Despite these failings, Higgins regards himself as a principled and moral gentleman devoted to humanity. He describes his elocutionary work as “filling the deepest gulf that separates class from class and soul from soul,” (423) blindly ignoring his flagrant disrespect for the individuals comprising the class that he so deeply “loves.” When Eliza highlights the discrepancy between Higgins’ ideals and actions, he responds, “The great secret, Eliza, is not having bad manners or good manners… but having the same manner for all human souls: in short, behaving as if you were in Heaven, where there are no third-class carriages, and one soul is as good as another,” (451-452). While this justification seems judicious and unprejudiced, it only further proves Higgins’ immorality; unkindness that transcends social class does not equal morality— disrespect is disrespect, no matter the equity with which it is dealt. Philosophical musings do not produce love; “love is patient, love is kind… it does not dishonor others, it is not self-seeking.” (Saul of Tarsus) Higgins’ moral reflection does not create empathy for the downtrodden; it does not make him less judgmental or more charitable. He simply fabricates his “love” to justify his actions. Moral musings alone do not create tangible kindness or accomplishments, and Higgins’ “ethics” are empty.

As any student of human nature understands, the immoral intelligent always hide their iniquities behind a facade of lofty ideals, justifying their transgressions with a professed pursuit of the “greater good.” Josef Mengele, Osama bin Laden, even Adolf Hitler- all tyrants justify their evils with seemingly worthy scientific or societal goals. While Higgins’ sins are obviously far more benign than those of the aforementioned individuals, they stem from the same disregard for individual humanity. They prove that almost all well-intentioned ventures only create pain and suffering unless their owners condition them with love and emotion.
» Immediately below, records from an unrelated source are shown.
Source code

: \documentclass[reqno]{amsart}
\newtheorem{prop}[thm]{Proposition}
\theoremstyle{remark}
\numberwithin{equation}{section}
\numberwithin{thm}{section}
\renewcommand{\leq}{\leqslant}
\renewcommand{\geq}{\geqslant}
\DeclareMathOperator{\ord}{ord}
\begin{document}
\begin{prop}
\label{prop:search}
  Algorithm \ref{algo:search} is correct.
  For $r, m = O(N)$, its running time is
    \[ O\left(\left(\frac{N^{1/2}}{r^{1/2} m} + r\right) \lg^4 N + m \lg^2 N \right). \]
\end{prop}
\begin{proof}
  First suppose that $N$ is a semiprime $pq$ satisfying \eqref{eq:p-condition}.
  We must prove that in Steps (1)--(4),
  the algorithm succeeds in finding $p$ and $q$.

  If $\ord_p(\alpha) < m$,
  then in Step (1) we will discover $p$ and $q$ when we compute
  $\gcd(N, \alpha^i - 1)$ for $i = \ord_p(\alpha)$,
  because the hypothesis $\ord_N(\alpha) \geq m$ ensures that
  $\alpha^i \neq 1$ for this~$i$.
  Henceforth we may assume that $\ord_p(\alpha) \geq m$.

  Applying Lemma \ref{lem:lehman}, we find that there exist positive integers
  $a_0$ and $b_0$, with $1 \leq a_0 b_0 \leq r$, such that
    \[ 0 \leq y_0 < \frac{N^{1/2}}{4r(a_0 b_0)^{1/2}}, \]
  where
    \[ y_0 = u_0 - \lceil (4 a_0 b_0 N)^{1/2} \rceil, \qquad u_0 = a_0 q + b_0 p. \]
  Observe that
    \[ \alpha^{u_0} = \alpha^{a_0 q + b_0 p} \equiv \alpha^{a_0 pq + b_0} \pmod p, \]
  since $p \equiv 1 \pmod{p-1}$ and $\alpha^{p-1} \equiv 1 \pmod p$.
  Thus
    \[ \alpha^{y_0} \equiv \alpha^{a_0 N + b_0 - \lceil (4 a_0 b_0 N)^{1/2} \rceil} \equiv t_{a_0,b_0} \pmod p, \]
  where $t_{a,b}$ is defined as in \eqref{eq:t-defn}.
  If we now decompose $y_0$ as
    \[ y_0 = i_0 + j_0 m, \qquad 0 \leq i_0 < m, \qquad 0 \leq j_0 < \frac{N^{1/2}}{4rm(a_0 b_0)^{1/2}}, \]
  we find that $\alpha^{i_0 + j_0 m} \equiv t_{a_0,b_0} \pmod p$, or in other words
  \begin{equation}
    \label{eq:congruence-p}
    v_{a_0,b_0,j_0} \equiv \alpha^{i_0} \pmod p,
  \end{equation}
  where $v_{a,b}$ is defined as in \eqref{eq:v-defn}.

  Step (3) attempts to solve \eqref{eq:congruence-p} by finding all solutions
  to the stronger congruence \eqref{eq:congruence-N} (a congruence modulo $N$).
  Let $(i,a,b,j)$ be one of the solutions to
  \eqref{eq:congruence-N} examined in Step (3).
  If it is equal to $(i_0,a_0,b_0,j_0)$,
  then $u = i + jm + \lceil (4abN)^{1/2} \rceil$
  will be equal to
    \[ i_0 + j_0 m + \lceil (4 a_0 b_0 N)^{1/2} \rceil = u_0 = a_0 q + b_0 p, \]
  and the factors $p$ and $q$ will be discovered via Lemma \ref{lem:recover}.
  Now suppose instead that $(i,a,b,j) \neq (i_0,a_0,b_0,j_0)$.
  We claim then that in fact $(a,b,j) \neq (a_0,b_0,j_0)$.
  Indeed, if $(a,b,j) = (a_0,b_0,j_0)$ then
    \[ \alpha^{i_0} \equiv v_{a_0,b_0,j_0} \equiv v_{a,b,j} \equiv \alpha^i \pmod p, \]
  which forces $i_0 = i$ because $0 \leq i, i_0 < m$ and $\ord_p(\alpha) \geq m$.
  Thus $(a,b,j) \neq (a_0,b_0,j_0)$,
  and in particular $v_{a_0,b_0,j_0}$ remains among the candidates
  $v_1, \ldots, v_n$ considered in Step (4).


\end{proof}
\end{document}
In the industrial setting of “Pygmalion”— and modern America— society has become obsessed with this same scientific material improvement. Individuals work to achieve abstract utilitarian aims void of concern for individual needs, and their ventures stagnate at the limit of reason. Humanitarian organizations research the roots of societal ills and point to empirical data that supports their efforts’ effectiveness, overlooking the pathos necessary to improve society; the wealthy consider themselves charitable for giving money to the impoverished, even as they simultaneously disdain the “lazy” and “dirty” individuals in the poor part of town. Monetary donations and scientific innovations may temporarily mitigate society’s problems, but only kindness can transform individual lives. For the downtrodden girl standing on the steps of St. Paul’s Cathedral— and the lonely faces that permeate the world— they do not need shallow donations or scientific efforts— they need love.